(SUPPLIED RECORDS Opens)

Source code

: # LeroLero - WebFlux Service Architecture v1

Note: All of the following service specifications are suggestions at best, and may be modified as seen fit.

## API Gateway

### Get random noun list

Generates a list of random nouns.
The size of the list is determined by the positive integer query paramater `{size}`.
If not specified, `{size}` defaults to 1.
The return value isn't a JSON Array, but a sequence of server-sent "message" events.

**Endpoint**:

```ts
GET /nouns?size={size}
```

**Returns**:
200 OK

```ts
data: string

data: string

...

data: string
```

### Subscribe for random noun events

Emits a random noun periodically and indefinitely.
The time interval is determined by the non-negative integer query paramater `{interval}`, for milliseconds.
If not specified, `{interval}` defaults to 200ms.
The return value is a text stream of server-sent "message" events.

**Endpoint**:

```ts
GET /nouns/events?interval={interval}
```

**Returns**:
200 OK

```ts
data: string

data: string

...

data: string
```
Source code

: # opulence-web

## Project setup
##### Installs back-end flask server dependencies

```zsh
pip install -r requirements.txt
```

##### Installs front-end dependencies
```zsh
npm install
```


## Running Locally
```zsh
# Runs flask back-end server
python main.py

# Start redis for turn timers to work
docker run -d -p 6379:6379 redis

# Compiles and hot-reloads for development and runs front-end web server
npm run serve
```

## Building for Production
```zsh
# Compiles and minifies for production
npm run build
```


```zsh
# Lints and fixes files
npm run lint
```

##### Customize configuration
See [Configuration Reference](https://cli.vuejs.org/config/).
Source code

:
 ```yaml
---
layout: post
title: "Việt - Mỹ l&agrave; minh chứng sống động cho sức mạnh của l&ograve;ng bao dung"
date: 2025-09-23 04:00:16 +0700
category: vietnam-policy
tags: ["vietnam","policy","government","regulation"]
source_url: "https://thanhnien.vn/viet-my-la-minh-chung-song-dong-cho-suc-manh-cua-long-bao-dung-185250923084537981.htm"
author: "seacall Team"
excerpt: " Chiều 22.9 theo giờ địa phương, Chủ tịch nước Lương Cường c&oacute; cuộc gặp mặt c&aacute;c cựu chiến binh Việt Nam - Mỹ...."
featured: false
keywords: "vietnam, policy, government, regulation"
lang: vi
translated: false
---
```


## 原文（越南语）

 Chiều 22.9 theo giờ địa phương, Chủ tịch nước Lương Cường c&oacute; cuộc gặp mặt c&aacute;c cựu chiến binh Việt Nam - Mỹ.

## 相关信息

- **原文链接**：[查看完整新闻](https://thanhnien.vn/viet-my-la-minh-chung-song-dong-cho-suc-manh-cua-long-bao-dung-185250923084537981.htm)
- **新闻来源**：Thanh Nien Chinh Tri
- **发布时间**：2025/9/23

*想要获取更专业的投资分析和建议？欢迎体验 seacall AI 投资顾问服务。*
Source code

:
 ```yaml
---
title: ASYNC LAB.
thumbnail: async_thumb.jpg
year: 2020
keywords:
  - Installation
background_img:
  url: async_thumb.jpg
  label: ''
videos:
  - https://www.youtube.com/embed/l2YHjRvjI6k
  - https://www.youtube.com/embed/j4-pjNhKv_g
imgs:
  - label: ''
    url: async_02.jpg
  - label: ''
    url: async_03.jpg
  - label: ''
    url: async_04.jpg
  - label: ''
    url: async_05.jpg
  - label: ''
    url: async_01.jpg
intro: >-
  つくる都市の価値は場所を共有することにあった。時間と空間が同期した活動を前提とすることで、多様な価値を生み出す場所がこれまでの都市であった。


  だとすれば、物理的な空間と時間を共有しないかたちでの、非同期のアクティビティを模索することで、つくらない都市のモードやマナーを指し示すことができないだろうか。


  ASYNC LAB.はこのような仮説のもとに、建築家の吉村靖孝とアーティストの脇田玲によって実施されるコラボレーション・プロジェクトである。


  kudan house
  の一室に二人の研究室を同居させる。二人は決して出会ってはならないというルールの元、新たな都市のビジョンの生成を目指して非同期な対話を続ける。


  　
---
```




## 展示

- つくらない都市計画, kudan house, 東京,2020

(SUPPLIED RECORDS Closes)
(SUPPLIED RECORDS Opens)

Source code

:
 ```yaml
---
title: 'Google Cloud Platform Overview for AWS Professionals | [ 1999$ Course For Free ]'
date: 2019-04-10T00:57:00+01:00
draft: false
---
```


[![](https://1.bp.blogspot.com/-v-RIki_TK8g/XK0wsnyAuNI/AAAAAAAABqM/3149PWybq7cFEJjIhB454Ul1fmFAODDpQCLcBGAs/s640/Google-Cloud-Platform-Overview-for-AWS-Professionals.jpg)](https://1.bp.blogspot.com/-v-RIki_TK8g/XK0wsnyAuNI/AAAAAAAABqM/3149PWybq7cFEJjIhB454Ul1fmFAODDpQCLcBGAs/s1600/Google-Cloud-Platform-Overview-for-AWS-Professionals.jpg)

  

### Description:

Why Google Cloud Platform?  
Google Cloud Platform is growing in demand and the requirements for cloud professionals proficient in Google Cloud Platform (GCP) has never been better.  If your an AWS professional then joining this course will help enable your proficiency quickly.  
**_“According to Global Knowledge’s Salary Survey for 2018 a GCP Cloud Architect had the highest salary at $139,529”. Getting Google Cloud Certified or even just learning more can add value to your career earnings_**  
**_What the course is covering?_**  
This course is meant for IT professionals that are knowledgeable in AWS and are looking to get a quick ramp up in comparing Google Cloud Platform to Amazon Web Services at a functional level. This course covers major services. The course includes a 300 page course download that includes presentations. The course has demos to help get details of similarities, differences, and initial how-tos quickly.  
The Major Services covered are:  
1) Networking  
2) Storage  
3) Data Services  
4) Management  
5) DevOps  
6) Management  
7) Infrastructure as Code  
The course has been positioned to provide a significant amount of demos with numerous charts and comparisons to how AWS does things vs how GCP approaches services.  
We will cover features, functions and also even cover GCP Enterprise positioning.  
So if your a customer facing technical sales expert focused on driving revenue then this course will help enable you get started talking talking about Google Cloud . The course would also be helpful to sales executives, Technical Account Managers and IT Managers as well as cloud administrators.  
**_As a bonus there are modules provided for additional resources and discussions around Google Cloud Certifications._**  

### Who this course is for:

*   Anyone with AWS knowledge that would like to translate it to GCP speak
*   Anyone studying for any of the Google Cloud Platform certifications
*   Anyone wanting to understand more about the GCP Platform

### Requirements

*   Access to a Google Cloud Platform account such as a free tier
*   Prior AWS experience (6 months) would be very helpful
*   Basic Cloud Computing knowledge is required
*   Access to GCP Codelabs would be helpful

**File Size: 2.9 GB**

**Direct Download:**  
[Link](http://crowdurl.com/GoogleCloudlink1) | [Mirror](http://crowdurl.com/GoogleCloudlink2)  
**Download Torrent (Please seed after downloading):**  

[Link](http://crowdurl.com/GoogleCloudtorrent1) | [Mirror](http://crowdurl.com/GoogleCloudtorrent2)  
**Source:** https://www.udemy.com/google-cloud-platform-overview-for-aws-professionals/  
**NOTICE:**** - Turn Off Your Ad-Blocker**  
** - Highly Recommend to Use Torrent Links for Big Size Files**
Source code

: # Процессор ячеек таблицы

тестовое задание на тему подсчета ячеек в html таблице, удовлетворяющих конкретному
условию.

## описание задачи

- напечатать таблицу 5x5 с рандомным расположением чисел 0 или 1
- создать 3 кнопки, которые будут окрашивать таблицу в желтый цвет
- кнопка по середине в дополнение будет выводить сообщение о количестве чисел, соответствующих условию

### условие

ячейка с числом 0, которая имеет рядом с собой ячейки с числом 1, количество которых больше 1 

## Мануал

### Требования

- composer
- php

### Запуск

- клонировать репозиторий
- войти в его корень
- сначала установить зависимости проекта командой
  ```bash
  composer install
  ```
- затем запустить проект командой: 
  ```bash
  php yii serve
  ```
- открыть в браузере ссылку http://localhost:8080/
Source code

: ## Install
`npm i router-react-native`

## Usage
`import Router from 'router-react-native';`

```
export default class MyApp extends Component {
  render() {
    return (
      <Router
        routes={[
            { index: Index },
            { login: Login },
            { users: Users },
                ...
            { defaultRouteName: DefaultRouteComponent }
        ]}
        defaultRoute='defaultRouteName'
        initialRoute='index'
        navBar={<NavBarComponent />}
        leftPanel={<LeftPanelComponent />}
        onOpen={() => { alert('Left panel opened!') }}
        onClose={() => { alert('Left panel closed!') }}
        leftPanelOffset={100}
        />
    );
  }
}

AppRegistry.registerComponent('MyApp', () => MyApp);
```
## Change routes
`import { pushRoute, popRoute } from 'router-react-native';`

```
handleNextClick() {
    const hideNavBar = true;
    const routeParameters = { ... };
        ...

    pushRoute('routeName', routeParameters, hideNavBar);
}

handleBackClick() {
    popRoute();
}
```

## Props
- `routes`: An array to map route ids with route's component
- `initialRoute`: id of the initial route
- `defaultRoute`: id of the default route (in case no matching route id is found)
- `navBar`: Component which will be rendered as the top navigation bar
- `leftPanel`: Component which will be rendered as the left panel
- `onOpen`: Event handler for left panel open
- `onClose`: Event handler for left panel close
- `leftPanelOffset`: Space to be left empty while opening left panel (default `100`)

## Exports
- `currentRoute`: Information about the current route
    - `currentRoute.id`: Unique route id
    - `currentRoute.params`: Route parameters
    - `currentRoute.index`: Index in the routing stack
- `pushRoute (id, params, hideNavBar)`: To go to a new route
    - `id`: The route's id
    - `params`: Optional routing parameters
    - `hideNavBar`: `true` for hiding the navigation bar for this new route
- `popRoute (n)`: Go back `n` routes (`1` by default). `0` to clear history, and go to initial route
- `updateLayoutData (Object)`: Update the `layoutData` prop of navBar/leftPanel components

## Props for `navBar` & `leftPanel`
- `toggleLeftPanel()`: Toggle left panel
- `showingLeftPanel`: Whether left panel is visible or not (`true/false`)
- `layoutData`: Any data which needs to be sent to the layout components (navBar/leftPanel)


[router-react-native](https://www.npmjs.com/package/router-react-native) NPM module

(SUPPLIED RECORDS Closes)

#### [TASK DESCRIPTION]
What must be returned is a bare number, the count of lines in the entries holding the string "random".

#### [OUTPUT]
4